Minimax estimation with thresholding and its application to wavelet analysis

成果类型:
Article
署名作者:
Zhou, HH; Hwang, JTG
署名单位:
Yale University; Cornell University
刊物名称:
ANNALS OF STATISTICS
ISSN/ISSBN:
0090-5364
DOI:
10.1214/009053604000000977
发表日期:
2005
页码:
101-125
关键词:
摘要:
Many statistical practices involve choosing between a full model and reduced models where some coefficients are reduced to zero. Data were used to select a model with estimated coefficients. Is it possible to do so and still come up with an estimator always better than the traditional estimator based on the full model?

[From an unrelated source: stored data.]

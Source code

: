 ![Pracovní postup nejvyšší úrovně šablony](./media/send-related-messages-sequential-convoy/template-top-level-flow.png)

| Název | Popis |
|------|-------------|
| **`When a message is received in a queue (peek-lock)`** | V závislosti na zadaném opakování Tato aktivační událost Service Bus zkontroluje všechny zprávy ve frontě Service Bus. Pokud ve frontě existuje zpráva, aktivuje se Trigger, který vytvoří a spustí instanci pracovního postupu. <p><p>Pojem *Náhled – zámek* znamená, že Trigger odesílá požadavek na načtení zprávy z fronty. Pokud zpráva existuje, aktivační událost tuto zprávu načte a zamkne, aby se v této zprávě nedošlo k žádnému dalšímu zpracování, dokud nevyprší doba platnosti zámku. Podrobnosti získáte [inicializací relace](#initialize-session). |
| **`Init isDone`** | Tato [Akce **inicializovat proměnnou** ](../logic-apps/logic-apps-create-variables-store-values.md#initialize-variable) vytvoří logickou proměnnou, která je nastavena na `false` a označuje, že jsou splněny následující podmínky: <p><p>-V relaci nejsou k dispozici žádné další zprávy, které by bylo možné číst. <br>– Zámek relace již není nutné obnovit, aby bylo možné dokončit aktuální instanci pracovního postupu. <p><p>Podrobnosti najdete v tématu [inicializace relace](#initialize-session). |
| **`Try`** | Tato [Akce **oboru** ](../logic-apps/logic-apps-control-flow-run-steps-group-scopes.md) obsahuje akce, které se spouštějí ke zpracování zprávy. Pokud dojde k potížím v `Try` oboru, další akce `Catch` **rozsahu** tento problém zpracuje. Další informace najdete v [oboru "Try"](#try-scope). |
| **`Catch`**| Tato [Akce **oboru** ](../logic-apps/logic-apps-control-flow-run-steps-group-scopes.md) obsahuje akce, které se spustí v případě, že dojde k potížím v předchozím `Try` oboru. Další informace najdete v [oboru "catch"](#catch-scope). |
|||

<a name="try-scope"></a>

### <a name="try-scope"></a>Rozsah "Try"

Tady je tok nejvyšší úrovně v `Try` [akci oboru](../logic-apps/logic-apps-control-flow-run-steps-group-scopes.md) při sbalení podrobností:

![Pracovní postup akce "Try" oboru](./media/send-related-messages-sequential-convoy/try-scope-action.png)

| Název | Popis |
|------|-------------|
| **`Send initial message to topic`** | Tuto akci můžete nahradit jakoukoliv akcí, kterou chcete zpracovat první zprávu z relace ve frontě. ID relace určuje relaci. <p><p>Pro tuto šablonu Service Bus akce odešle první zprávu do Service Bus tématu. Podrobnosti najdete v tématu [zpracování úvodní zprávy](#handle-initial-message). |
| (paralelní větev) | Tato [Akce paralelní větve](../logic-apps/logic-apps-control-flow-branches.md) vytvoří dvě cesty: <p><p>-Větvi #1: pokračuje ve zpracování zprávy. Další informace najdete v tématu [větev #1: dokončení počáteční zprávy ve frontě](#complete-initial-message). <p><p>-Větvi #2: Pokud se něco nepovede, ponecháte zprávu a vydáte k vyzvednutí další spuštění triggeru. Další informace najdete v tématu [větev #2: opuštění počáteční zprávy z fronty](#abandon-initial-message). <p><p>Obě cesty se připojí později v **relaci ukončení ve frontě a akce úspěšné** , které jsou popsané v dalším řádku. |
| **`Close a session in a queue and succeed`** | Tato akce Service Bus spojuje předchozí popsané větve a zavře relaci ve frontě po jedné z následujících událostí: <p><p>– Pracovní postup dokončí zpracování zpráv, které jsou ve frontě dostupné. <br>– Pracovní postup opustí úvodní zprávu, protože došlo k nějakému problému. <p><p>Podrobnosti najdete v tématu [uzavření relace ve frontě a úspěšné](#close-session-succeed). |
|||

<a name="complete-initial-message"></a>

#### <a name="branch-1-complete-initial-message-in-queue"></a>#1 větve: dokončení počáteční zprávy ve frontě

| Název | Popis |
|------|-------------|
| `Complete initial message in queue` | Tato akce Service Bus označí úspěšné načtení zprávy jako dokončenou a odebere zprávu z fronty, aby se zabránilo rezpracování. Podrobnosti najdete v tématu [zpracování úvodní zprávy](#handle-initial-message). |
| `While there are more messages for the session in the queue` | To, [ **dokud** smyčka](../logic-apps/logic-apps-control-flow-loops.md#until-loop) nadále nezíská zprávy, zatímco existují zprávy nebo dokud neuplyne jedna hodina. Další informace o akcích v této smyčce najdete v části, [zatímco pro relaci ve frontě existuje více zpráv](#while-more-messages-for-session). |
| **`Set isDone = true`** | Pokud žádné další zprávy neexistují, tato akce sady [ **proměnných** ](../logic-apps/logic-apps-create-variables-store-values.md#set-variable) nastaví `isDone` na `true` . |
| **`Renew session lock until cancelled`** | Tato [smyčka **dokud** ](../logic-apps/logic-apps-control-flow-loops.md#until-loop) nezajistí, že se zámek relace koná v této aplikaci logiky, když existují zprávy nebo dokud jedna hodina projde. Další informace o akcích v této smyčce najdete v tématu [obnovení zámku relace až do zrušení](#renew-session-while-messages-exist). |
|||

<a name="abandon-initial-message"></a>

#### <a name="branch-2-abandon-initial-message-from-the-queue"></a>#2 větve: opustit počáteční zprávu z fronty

The James-Stein estimator is such an estimator, having a property called minimaxity. However, the estimator considers only one reduced model, namely the origin. Hence it reduces no coefficient estimator to zero or every coefficient estimator to zero. In many applications including wavelet analysis, what should be more desirable is to reduce to zero only the estimators smaller than a threshold, called thresholding in this paper. Is it possible to construct this kind of estimators which are minimax? In this paper, we construct such minimax estimators which perform thresholding. We apply our recommended estimator to the wavelet analysis and show that it performs the best among the well-known estimators aiming simultaneously at estimation and model selection. Some of our estimators are also shown to be asymptotically optimal.